DATA TO USE
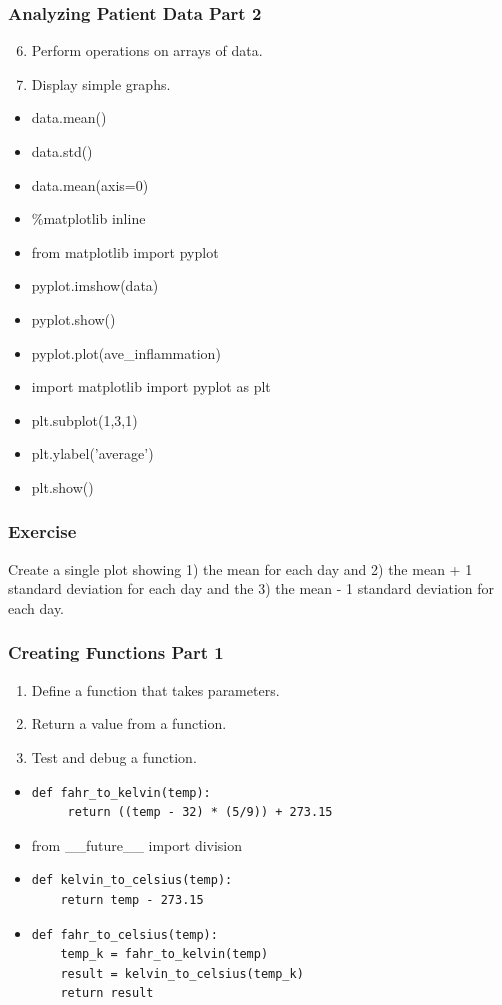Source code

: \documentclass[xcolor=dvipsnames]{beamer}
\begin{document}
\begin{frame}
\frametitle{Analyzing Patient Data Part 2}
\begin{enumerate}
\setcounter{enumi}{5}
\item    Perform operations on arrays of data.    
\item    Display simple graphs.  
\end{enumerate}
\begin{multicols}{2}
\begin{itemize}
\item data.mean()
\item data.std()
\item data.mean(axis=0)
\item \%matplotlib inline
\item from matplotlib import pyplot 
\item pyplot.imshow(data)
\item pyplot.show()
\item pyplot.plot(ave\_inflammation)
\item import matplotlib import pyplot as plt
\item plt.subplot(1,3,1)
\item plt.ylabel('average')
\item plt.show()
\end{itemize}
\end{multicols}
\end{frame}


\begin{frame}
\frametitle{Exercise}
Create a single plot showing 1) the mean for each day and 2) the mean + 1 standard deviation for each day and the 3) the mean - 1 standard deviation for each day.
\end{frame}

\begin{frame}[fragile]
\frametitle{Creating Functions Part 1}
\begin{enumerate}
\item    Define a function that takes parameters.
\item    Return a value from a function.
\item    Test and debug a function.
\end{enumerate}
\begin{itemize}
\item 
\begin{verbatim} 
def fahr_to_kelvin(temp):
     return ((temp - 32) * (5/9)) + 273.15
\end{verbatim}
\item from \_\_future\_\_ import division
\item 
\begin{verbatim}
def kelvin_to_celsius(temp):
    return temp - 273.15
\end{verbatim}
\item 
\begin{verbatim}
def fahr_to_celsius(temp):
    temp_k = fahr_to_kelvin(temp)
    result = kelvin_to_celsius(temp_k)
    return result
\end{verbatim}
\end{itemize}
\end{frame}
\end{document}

WHAT YOU ARE ASKED TO DO
Would you copy out every line of the data above exactly, minus the pictures?

ANSWER TO THIS PROBLEM
Source code

: \documentclass[xcolor=dvipsnames]{beamer}
\begin{document}
\begin{frame}
\frametitle{Analyzing Patient Data Part 2}
\begin{enumerate}
\setcounter{enumi}{5}
\item    Perform operations on arrays of data.    
\item    Display simple graphs.  
\end{enumerate}
\begin{multicols}{2}
\begin{itemize}
\item data.mean()
\item data.std()
\item data.mean(axis=0)
\item \%matplotlib inline
\item from matplotlib import pyplot 
\item pyplot.imshow(data)
\item pyplot.show()
\item pyplot.plot(ave\_inflammation)
\item import matplotlib import pyplot as plt
\item plt.subplot(1,3,1)
\item plt.ylabel('average')
\item plt.show()
\end{itemize}
\end{multicols}
\end{frame}


\begin{frame}
\frametitle{Exercise}
Create a single plot showing 1) the mean for each day and 2) the mean + 1 standard deviation for each day and the 3) the mean - 1 standard deviation for each day.
\end{frame}

\begin{frame}[fragile]
\frametitle{Creating Functions Part 1}
\begin{enumerate}
\item    Define a function that takes parameters.
\item    Return a value from a function.
\item    Test and debug a function.
\end{enumerate}
\begin{itemize}
\item 
\begin{verbatim} 
def fahr_to_kelvin(temp):
     return ((temp - 32) * (5/9)) + 273.15
\end{verbatim}
\item from \_\_future\_\_ import division
\item 
\begin{verbatim}
def kelvin_to_celsius(temp):
    return temp - 273.15
\end{verbatim}
\item 
\begin{verbatim}
def fahr_to_celsius(temp):
    temp_k = fahr_to_kelvin(temp)
    result = kelvin_to_celsius(temp_k)
    return result
\end{verbatim}
\end{itemize}
\end{frame}
\end{document}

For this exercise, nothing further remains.